¡Hoy es un día de suerte para usted!
¡Qué bueno es escuchar esa expresión, verdad?
Por la información existente, sabemos que desde el período primitivo hasta la era actual el ser humano trata de conocer la “Suerte” usando métodos adivinatorios, como también de influenciarla por medio de rituales que, incluso, incluyen sacrificios humanos.
Los conceptos y las definiciones acerca de la Suerte son variados; la discrepancia continúa siendo amplia, pero la generalidad de la gente cotidianamente habla de la suerte aunque sus interpretaciones sean distintas. Y tanto en el Oriente como en el Occidente, las personas siguen procurando conocer la suerte que les tocará en los diferentes momentos de sus vidas.

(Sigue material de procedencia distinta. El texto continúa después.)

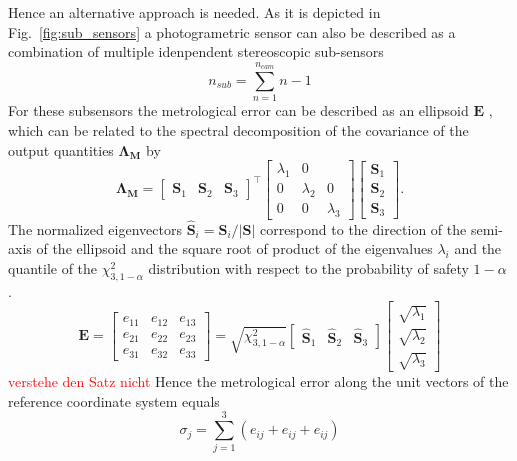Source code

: \documentclass[5p,times,procedia]{elsarticle}
\begin{document}
Hence an alternative approach is needed. As it is depicted in  Fig.~\ref{fig:sub_sensors} a photogrametric sensor can also be described as a combination of multiple idenpendent stereoscopic sub-sensors
\begin{equation}
	\label{eqn:CovarianceMatrix}
	n_{sub} = \sum_{n=1}^{n_{cam}}n-1
\end{equation}
For these subsensors the metrological error can be described as an ellipsoid $\mathbf{E}$ \cite{Luhmann2003}, which can be related to the spectral decomposition of the covariance of the output quantities $\mathbf{\Lambda_{M}}$ by
\begin{equation}
	\mathbf{\Lambda_{M}} =
	\begin{bmatrix}
		\mathbf{S}_1^{} & \mathbf{S}_2^{} & \mathbf{S}_3^{}
	\end{bmatrix}^{\top}
	\begin{bmatrix}
		\lambda_1^{} & 0 \\
		0 & \lambda_2^{} &  0 \\
		0 & 0 &  \lambda_3^{}
	\end{bmatrix}
	\begin{bmatrix}
		\mathbf{S}_1^{} \\
		\mathbf{S}_2^{} \\
		\mathbf{S}_3^{}
	\end{bmatrix}.
\end{equation}
The normalized eigenvectors $\mathbf{\hat{S}}_i = \mathbf{S}_i / |\mathbf{S}|$ correspond to the direction of the semi-axis of the ellipsoid and the square root of product of the eigenvalues $\lambda_i$ and the quantile of the $\chi^2_{3,1-\alpha} $ distribution with respect to the probability of safety $1-\alpha$ \cite{Pelzer1995}.
\begin{equation}
	\mathbf{E} =
	\begin{bmatrix}
		e_{11}^{} & e_{12}^{} & e_{13}^{} \\
		e_{21}^{} & e_{22}^{} & e_{23}^{} \\
		e_{31}^{} & e_{32}^{} & e_{33}^{}
	\end{bmatrix}
	=
	\sqrt{ \chi^2_{3,1-\alpha}}
	\begin{bmatrix}
		\mathbf{\hat{S}}_1^{} & \mathbf{\hat{S}}_2^{} & \mathbf{\hat{S}}_3^{}
	\end{bmatrix}
	\begin{bmatrix}
		\sqrt{\lambda_1^{}} \\
		\sqrt{\lambda_2^{}} \\
		\sqrt{\lambda_3^{}}
	\end{bmatrix}
\end{equation}
\textcolor{red}{verstehe den Satz nicht}
Hence the metrological error along the unit vectors of the reference coordinate system equals
\begin{equation}
	\sigma_j = \sum_{j=1}^{3} \left( e_{ij} + e_{ij} + e_{ij}\right)
\end{equation}
\end{document}
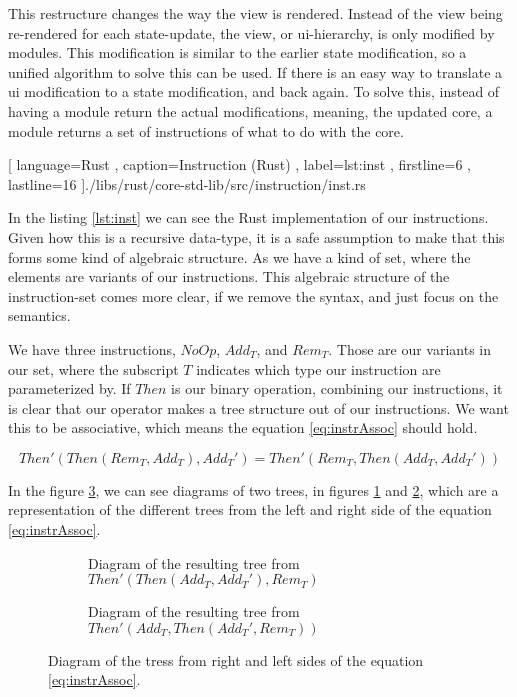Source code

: This restructure changes the way the view is rendered. Instead of the view being
re-rendered for each state-update, the view, or \gls*{ui}-hierarchy, is only
modified by modules. This modification is similar to the earlier state
modification, so a unified algorithm to solve this can be used. If there is an
easy way to translate a \gls*{ui} modification to a state modification, and back
again. To solve this, instead of having a module return the actual
modifications, meaning, the updated core, a module returns a set of instructions
of what to do with the core.

\begin{code}[H]
  
   [ language=Rust
   , caption={Instruction (Rust)}
   , label=lst:inst
   , firstline=6
   , lastline=16
   ]{./libs/rust/core-std-lib/src/instruction/inst.rs}
\end{code}

In the listing \ref{lst:inst} we can see the Rust implementation of our
instructions. Given how this is a recursive data-type, it is a safe assumption
to make that this forms some kind of algebraic structure. As we have a kind of
set, where the elements are variants of our instructions. This algebraic
structure of the instruction-set comes more clear, if we remove the syntax, and
just focus on the semantics.

We have three instructions, $NoOp$, $Add_T$, and $Rem_T$. Those are our variants
in our set, where the subscript $T$ indicates which type our instruction are
parameterized by. If $Then$ is our binary operation, combining our instructions,
it is clear that our operator makes a tree structure out of our instructions. We
want this to be associative, which means the equation \ref{eq:instrAssoc} should
hold.

\begin{equation} \label{eq:instrAssoc}
  Then'(Then(Rem_T, Add_T), Add_T') = Then'(Rem_T, Then(Add_T, Add_T'))
\end{equation}

In the figure \ref{fig:instrTree}, we can see diagrams of two trees,
in figures \ref{sfig:instrTree1} and \ref{sfig:instrTree2}, which are a
representation of the different trees from the left and right side of the
equation \ref{eq:instrAssoc}.

\begin{figure}[H]
  \begin{subfigure}[h]{0.49\linewidth}
    \centering
    
    \caption{
      Diagram of the resulting tree from $Then'(Then(Add_T, Add_T'), Rem_T)$
    }
    \label{sfig:instrTree1}
  \end{subfigure}
  \hfill
  \begin{subfigure}[h]{0.49\linewidth}
    \centering
    
    \caption{
      Diagram of the resulting tree from $Then'(Add_T, Then(Add_T', Rem_T))$
    }
    \label{sfig:instrTree2}
  \end{subfigure}
  \caption{
    Diagram of the tress from right and left sides of the equation
    \ref{eq:instrAssoc}.
  }
  \label{fig:instrTree}
\end{figure}

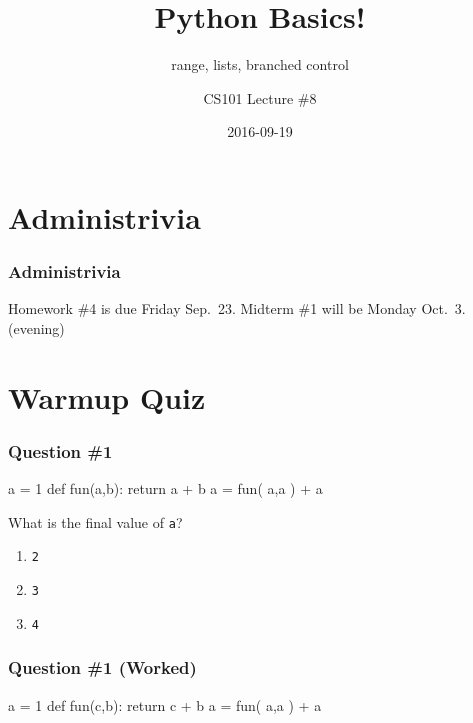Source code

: \documentclass[11pt]{beamer}
\title{Python Basics!}
\subtitle{range, lists, branched control}
\author{CS101 Lecture \#8}
\date{2016-09-19}
\begin{document}
  \setcounter{showProgressBar}{0}
  \setcounter{showSlideNumbers}{0}

\frame{\titlepage}

\setcounter{framenumber}{0}
\setcounter{showProgressBar}{1}
\setcounter{showSlideNumbers}{1}

\section{Administrivia}

\begin{frame}
  \frametitle{Administrivia}
  \Enlarge
  \begin{itemize}
  \myitem  Homework \#4 is due Friday Sep.\ 23.
  \myitem  Midterm \#1 will be Monday Oct.\ 3.  (evening)
  \end{itemize}
\end{frame}

\section{Warmup Quiz}

\begin{frame}[fragile]
  \frametitle{Question \#1}
  \Enlarge

  \begin{semiverbatim}
a = 1
def fun(a,b):
    return a + b
a = fun( a,a ) + a
  \end{semiverbatim}
  What is the final value of \texttt{a}?
  \begin{enumerate}[label=\Alph*]
  \item  \texttt{2}
  \item  \texttt{3}
  \item  \texttt{4}
  \end{enumerate}
\end{frame}

\begin{frame}[fragile]
  \frametitle{Question \#1 (Worked)}
  \Enlarge

  \begin{semiverbatim}
a = 1
def fun(c,b):
    return c + b
a = fun( a,a ) + a
  \end{semiverbatim}
\end{frame}
\end{document}
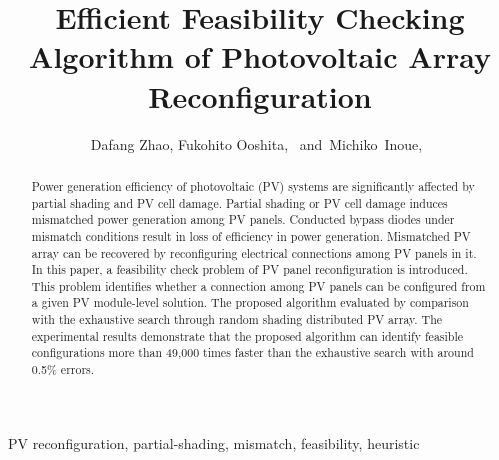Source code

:\documentclass[journal]{IEEEtran}
\begin{document}
\title{Efficient Feasibility Checking Algorithm of Photovoltaic Array Reconfiguration}

\author{Dafang Zhao,
        Fukohito Ooshita,~
        and~Michiko~Inoue,~}%


% 


\maketitle

\begin{abstract}
  Power generation efficiency of photovoltaic (PV) systems are significantly affected by partial shading and PV cell damage.
  Partial shading or PV cell damage induces mismatched power generation among PV panels.
  Conducted bypass diodes under mismatch conditions result in loss of efficiency in power generation.
  Mismatched PV array can be recovered by reconfiguring electrical connections among PV panels in it.
  In this paper, a feasibility check problem of PV panel reconfiguration is introduced.
  This problem identifies whether a connection among PV panels can be configured from a given PV module-level solution.
  The proposed algorithm evaluated by comparison with the exhaustive search through random shading distributed PV array.
  The experimental results demonstrate that the proposed algorithm can identify feasible configurations more than 49,000 times faster than the exhaustive search with around 0.5\% errors.
\end{abstract}

\begin{IEEEkeywords}
PV reconfiguration, partial-shading, mismatch, feasibility, heuristic
\end{IEEEkeywords}
\end{document}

La suerte es considerada, entre otras, como un dictamen divino, como una consecuencia de acciones pasadas, causa y efecto de esas acciones, denominado karma, como un resultado mediado por la preparación y el esfuerzo o lograda como lo hacen los aludidos por Baltasar Gracián al decir: “Otros, {…}, entran por esa puerta y utilizan una audacia razonable que, junto a su virtud y valor, pueden alcanzar la buena suerte y obtener sus beneficios”.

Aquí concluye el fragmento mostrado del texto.